Tuesday, February 17, 2009

Our Ouija Board game.

Just when the massive amount of economics literature I've been devouring lately was beginning to bear off my sense of youth, my sister asked, "Da, do you still believe in planchette?". My response was a sweeping "No!" but I immediately realized I had nothing to add to that. Just the way an earnest believer would say "Yes" when asked if she believed in god.

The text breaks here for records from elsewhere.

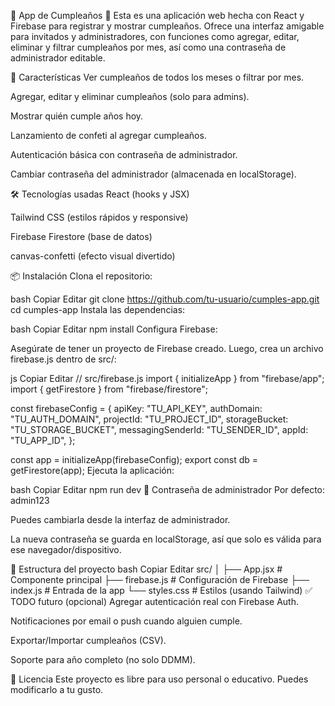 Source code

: 🎉 App de Cumpleaños 🎂
Esta es una aplicación web hecha con React y Firebase para registrar y mostrar cumpleaños. Ofrece una interfaz amigable para invitados y administradores, con funciones como agregar, editar, eliminar y filtrar cumpleaños por mes, así como una contraseña de administrador editable.

🚀 Características
Ver cumpleaños de todos los meses o filtrar por mes.

Agregar, editar y eliminar cumpleaños (solo para admins).

Mostrar quién cumple años hoy.

Lanzamiento de confeti al agregar cumpleaños.

Autenticación básica con contraseña de administrador.

Cambiar contraseña del administrador (almacenada en localStorage).

🛠️ Tecnologías usadas
React (hooks y JSX)

Tailwind CSS (estilos rápidos y responsive)

Firebase Firestore (base de datos)

canvas-confetti (efecto visual divertido)

📦 Instalación
Clona el repositorio:

bash
Copiar
Editar
git clone https://github.com/tu-usuario/cumples-app.git
cd cumples-app
Instala las dependencias:

bash
Copiar
Editar
npm install
Configura Firebase:

Asegúrate de tener un proyecto de Firebase creado. Luego, crea un archivo firebase.js dentro de src/:

js
Copiar
Editar
// src/firebase.js
import { initializeApp } from "firebase/app";
import { getFirestore } from "firebase/firestore";

const firebaseConfig = {
  apiKey: "TU_API_KEY",
  authDomain: "TU_AUTH_DOMAIN",
  projectId: "TU_PROJECT_ID",
  storageBucket: "TU_STORAGE_BUCKET",
  messagingSenderId: "TU_SENDER_ID",
  appId: "TU_APP_ID",
};

const app = initializeApp(firebaseConfig);
export const db = getFirestore(app);
Ejecuta la aplicación:

bash
Copiar
Editar
npm run dev
🔐 Contraseña de administrador
Por defecto: admin123

Puedes cambiarla desde la interfaz de administrador.

La nueva contraseña se guarda en localStorage, así que solo es válida para ese navegador/dispositivo.

📁 Estructura del proyecto
bash
Copiar
Editar
src/
│
├── App.jsx            # Componente principal
├── firebase.js        # Configuración de Firebase
├── index.js           # Entrada de la app
└── styles.css         # Estilos (usando Tailwind)
✅ TODO futuro (opcional)
Agregar autenticación real con Firebase Auth.

Notificaciones por email o push cuando alguien cumple.

Exportar/Importar cumpleaños (CSV).

Soporte para año completo (no solo DDMM).

📄 Licencia
Este proyecto es libre para uso personal o educativo. Puedes modificarlo a tu gusto. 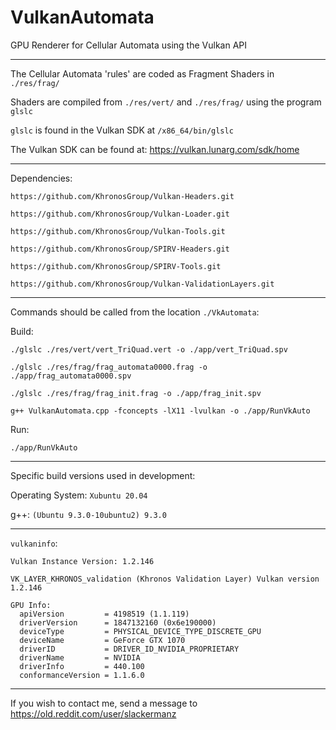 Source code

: # VulkanAutomata
GPU Renderer for Cellular Automata using the Vulkan API

---

The Cellular Automata 'rules' are coded as Fragment Shaders in `./res/frag/` 
 
Shaders are compiled from `./res/vert/` and  `./res/frag/` using the program `glslc`

`glslc` is found in the Vulkan SDK at `/x86_64/bin/glslc`

The Vulkan SDK can be found at: https://vulkan.lunarg.com/sdk/home

---

Dependencies:

`https://github.com/KhronosGroup/Vulkan-Headers.git`

`https://github.com/KhronosGroup/Vulkan-Loader.git`

`https://github.com/KhronosGroup/Vulkan-Tools.git`

`https://github.com/KhronosGroup/SPIRV-Headers.git`

`https://github.com/KhronosGroup/SPIRV-Tools.git`

`https://github.com/KhronosGroup/Vulkan-ValidationLayers.git`

---

Commands should be called from the location `./VkAutomata`:

Build:

`./glslc ./res/vert/vert_TriQuad.vert -o ./app/vert_TriQuad.spv`

`./glslc ./res/frag/frag_automata0000.frag -o ./app/frag_automata0000.spv`

`./glslc ./res/frag/frag_init.frag -o ./app/frag_init.spv`

`g++ VulkanAutomata.cpp -fconcepts -lX11 -lvulkan -o ./app/RunVkAuto`

Run:

`./app/RunVkAuto`

---

Specific build versions used in development:

Operating System: `Xubuntu 20.04`

g++: `(Ubuntu 9.3.0-10ubuntu2) 9.3.0`

---

`vulkaninfo`:

`Vulkan Instance Version: 1.2.146`

`VK_LAYER_KHRONOS_validation (Khronos Validation Layer) Vulkan version 1.2.146`
    
    GPU Info:
      apiVersion         = 4198519 (1.1.119)
      driverVersion      = 1847132160 (0x6e190000)
      deviceType         = PHYSICAL_DEVICE_TYPE_DISCRETE_GPU
      deviceName         = GeForce GTX 1070
      driverID           = DRIVER_ID_NVIDIA_PROPRIETARY
      driverName         = NVIDIA
      driverInfo         = 440.100
      conformanceVersion = 1.1.6.0

---

If you wish to contact me, send a message to https://old.reddit.com/user/slackermanz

Cricket and board games made up almost all my playing life in school. Just like everyone else I knew at that time, me, my sister and our group of friends in the building played Carrom, Snakes & Ladders, Lotto, really, really lame Chess and when the power went off - which, incidentally, made us all so happy we screamed ( we also screamed when it came back ) - we would retreat into a dark corner of someone's house ( randomly chosen, ofcourse ), light a candle very businesslike and pull out a notebook which we knew contained the Ouija board. Pin drop silence followed the planchette prayer and for some of us the excitement rose so high we had to scurry to the bathroom to relieve a bit of the extra-excitement and scamper back, just so we didn't miss the spirit. We were advised to invoke spirits of people we knew and to ask easy questions lest we upset their egos. My favorite spirits to invoke were Mahatma Gandhi and my grandfather. And I had two favorite questions : "When did India become free?" to Mahatma Gandhi and "What is my name?" to grandpa. Self-assurance, it seemed, was all I needed back then. Much to everyone's amusement, the planchette moved to 1, 9, 4, 7 and S, U, J, I when I was the medium and then gasping and satisfied, we would say the closing planchette prayers and request the spirit to leave the board and room.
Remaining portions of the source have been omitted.